Stored items from a collection:

-- Opening Marker --

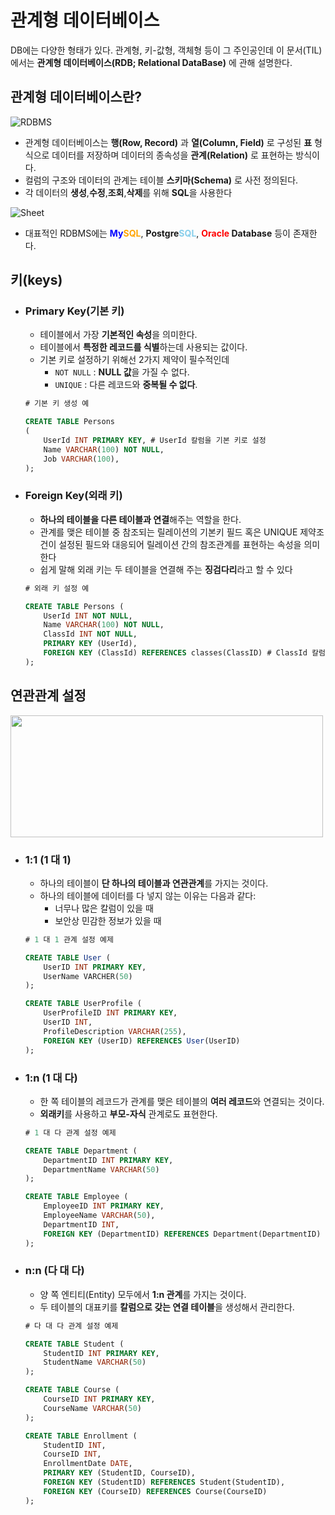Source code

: # 관계형 데이터베이스

DB에는 다양한 형태가 있다. 관계형, 키-값형, 객체형 등이 그 주인공인데 이 문서(TIL)에서는 **관계형 데이터베이스(RDB; Relational DataBase)** 에 관해 설명한다.

## 관계형 데이터베이스란?
![RDBMS](https://velog.velcdn.com/images/choijaehyeokk/post/5d76cf78-1f24-44e8-bfef-565eff096a47/rdbms.png)

+ 관계형 데이터베이스는 **행(Row, Record)** 과 **열(Column, Field)** 로 구성된 **표** 형식으로 데이터를 저장하며 데이터의 종속성을 **관계(Relation)** 로 표현하는 방식이다.
+ 컬럼의 구조와 데이터의 관계는 테이블 **스키마(Schema)** 로 사전 정의된다.
+ 각 데이터의 **생성**,**수정**,**조회**,**삭제**를 위해 **SQL**을 사용한다

![Sheet](https://velog.velcdn.com/images%2Fchoijaehyeokk%2Fpost%2Fd0e4d03e-2b2f-4a15-9cfe-c0968d336b5e%2FUntitled.png)
+ 대표적인 RDBMS에는 **<span style="color:blue">My</span><span style="color:orange">SQL</span>**, **Postgre<span style="color:skyblue">SQL</span>**, **<span style="color:red">Oracle</span> Database** 등이 존재한다.

## 키(keys)
+ ### Primary Key(기본 키)
    + 테이블에서 가장 **기본적인 속성**을 의미한다.
    + 테이블에서 **특정한 레코드를 식별**하는데 사용되는 값이다.
    + 기본 키로 설정하기 위해선 2가지 제약이 필수적인데
        + ``NOT NULL`` : **NULL 값**을 가질 수 없다.
        + ``UNIQUE`` : 다른 레코드와 **중복될 수 없다**.
    ```SQL
    # 기본 키 생성 예

    CREATE TABLE Persons
    (
        UserId INT PRIMARY KEY, # UserId 칼럼을 기본 키로 설정
        Name VARCHAR(100) NOT NULL,
        Job VARCHAR(100),
    );
    ```
+ ### Foreign Key(외래 키)
    + **하나의 테이블을 다른 테이블과 연결**해주는 역할을 한다.
    + 관계를 맺은 테이블 중 참조되는 릴레이션의 기본키 필드 혹은 UNIQUE 제약조건이 설정된 필드와 대응되어 릴레이션 간의 참조관계를 표현하는 속성을 의미한다
    + 쉽게 말해 외래 키는 두 테이블을 연결해 주는 **징검다리**라고 할 수 있다
    ```SQL
    # 외래 키 설정 예

    CREATE TABLE Persons (
        UserId INT NOT NULL,
        Name VARCHAR(100) NOT NULL,
        ClassId INT NOT NULL,
        PRIMARY KEY (UserId),
        FOREIGN KEY (ClassId) REFERENCES classes(ClassID) # ClassId 칼럼을 외래 키로 설정하고 classes 테이블에서 ClassID 필드를 참조
    );
    ```
## 연관관계 설정
<img src="https://img1.daumcdn.net/thumb/R1280x0/?scode=mtistory2&fname=https%3A%2F%2Fblog.kakaocdn.net%2Fdn%2FctM422%2FbtrOlLAF46v%2FWJwxSyjkBDddzEZc8dssM0%2Fimg.png" width="500" height="195"><br>
+ ### 1:1 (1 대 1)
    + 하나의 테이블이 **단 하나의 테이블과 연관관계**를 가지는 것이다.
    + 하나의 테이블에 데이터를 다 넣지 않는 이유는 다음과 같다:
        + 너무나 많은 칼럼이 있을 때
        + 보안상 민감한 정보가 있을 때
    ```SQL
    # 1 대 1 관계 설정 예제

    CREATE TABLE User (
        UserID INT PRIMARY KEY,
        UserName VARCHER(50)
    );
    ```
    ```SQL
    CREATE TABLE UserProfile (
        UserProfileID INT PRIMARY KEY,
        UserID INT,
        ProfileDescription VARCHAR(255),
        FOREIGN KEY (UserID) REFERENCES User(UserID)
    );
    ```
+ ### 1:n (1 대 다)
    + 한 쪽 테이블의 레코드가 관계를 맺은 테이블의 **여러 레코드**와 연결되는 것이다.
    + **외래키**를 사용하고 **부모-자식** 관계로도 표현한다.
    ```SQL
    # 1 대 다 관계 설정 예제

    CREATE TABLE Department (
        DepartmentID INT PRIMARY KEY,
        DepartmentName VARCHAR(50)
    );
    ```
    ```SQL
    CREATE TABLE Employee (
        EmployeeID INT PRIMARY KEY,
        EmployeeName VARCHAR(50),
        DepartmentID INT,
        FOREIGN KEY (DepartmentID) REFERENCES Department(DepartmentID)
    );
    ```
+ ### n:n (다 대 다)
    + 양 쪽 엔티티(Entity) 모두에서 **1:n 관계**를 가지는 것이다.
    + 두 테이블의 대표키를 **칼럼으로 갖는 연결 테이블**을 생성해서 관리한다.
    ```SQL
    # 다 대 다 관계 설정 예제

    CREATE TABLE Student (
        StudentID INT PRIMARY KEY,
        StudentName VARCHAR(50)
    );
    ```
    ```SQL
    CREATE TABLE Course (
        CourseID INT PRIMARY KEY,
        CourseName VARCHAR(50)
    );
    ```
    ```SQL
    CREATE TABLE Enrollment (
        StudentID INT,
        CourseID INT,
        EnrollmentDate DATE,
        PRIMARY KEY (StudentID, CourseID),
        FOREIGN KEY (StudentID) REFERENCES Student(StudentID),
        FOREIGN KEY (CourseID) REFERENCES Course(CourseID)
    );
    ```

-- Closing Marker --

Only the lines that contain the string "테이블의" should be copied from the entries above.

    + 한 쪽 테이블의 레코드가 관계를 맺은 테이블의 **여러 레코드**와 연결되는 것이다.
    + 두 테이블의 대표키를 **칼럼으로 갖는 연결 테이블**을 생성해서 관리한다.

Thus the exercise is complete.